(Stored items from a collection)
◆ ◆ ◆ ◆ ◆
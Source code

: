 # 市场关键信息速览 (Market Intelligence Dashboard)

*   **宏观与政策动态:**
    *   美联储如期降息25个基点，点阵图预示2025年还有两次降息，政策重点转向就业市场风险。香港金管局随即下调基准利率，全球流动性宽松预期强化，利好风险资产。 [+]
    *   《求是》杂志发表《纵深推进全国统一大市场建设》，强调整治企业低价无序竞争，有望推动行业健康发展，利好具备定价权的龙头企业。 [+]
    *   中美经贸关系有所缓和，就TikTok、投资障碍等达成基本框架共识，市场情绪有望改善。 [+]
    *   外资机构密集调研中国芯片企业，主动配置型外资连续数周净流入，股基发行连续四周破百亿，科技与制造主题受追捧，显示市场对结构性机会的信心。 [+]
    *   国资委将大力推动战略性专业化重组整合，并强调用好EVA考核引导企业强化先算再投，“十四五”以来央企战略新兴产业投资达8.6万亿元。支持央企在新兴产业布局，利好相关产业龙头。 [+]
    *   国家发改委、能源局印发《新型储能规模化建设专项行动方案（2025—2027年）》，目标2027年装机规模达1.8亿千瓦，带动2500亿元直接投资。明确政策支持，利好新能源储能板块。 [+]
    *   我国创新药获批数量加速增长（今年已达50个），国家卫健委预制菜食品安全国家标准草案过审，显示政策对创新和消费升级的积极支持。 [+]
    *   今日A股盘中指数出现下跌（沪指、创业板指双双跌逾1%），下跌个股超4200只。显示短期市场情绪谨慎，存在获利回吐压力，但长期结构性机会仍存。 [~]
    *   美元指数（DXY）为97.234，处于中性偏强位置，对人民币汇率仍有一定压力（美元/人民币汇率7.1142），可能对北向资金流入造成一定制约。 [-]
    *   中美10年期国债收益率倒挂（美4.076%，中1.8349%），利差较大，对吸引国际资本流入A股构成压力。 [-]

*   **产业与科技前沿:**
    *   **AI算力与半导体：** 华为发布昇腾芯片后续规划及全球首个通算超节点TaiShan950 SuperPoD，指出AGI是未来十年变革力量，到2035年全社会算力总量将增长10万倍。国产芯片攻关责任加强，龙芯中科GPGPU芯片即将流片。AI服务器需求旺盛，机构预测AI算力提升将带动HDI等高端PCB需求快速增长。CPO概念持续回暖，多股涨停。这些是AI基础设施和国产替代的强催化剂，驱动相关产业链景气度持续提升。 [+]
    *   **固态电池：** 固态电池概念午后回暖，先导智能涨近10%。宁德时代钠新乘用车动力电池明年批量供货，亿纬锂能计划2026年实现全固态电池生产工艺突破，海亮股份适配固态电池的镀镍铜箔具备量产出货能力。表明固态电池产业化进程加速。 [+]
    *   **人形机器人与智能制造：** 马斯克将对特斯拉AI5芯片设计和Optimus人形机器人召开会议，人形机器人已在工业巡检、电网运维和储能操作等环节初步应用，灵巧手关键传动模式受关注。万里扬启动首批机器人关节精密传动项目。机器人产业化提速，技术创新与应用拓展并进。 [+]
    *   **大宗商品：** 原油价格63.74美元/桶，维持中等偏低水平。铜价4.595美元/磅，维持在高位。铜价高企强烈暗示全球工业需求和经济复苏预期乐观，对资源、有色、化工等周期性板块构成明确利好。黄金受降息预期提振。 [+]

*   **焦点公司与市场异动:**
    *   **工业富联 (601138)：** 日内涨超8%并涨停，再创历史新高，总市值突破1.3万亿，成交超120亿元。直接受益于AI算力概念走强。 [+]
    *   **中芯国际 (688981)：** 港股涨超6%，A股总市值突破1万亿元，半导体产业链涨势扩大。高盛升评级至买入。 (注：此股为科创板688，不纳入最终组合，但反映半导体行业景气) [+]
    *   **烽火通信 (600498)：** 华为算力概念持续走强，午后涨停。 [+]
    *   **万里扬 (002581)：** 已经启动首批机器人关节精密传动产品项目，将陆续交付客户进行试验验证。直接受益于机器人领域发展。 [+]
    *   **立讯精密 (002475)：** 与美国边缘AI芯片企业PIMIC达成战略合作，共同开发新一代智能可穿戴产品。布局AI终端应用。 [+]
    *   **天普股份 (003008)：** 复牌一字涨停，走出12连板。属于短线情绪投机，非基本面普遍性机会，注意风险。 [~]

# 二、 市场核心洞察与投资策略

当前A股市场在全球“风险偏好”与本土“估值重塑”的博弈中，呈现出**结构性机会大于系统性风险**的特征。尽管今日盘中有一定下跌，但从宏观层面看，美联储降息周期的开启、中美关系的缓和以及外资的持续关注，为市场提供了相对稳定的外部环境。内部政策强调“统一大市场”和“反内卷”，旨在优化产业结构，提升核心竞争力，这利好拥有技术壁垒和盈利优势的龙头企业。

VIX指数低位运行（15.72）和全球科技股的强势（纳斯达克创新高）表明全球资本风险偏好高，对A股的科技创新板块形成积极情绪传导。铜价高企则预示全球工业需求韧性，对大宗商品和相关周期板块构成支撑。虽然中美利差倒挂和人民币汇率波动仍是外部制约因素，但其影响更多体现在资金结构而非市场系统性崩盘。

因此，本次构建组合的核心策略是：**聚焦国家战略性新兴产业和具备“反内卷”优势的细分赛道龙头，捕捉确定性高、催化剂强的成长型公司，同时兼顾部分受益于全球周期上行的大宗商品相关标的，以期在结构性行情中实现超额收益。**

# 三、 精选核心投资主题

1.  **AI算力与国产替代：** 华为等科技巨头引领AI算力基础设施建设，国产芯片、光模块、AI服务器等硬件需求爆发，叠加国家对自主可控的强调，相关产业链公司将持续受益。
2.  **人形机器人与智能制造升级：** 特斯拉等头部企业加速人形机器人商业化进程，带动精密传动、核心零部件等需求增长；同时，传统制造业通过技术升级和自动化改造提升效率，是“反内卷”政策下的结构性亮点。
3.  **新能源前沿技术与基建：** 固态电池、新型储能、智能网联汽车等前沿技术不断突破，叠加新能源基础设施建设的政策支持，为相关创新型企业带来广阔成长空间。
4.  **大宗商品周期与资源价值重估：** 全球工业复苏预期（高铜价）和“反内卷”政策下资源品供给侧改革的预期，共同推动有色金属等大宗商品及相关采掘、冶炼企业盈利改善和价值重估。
◆ ◆ ◆ ◆ ◆
Problem statement: Every line of the data above that includes "固态电池" should be listed.

Exercise solution:
    *   **固态电池：** 固态电池概念午后回暖，先导智能涨近10%。宁德时代钠新乘用车动力电池明年批量供货，亿纬锂能计划2026年实现全固态电池生产工艺突破，海亮股份适配固态电池的镀镍铜箔具备量产出货能力。表明固态电池产业化进程加速。 [+]
3.  **新能源前沿技术与基建：** 固态电池、新型储能、智能网联汽车等前沿技术不断突破，叠加新能源基础设施建设的政策支持，为相关创新型企业带来广阔成长空间。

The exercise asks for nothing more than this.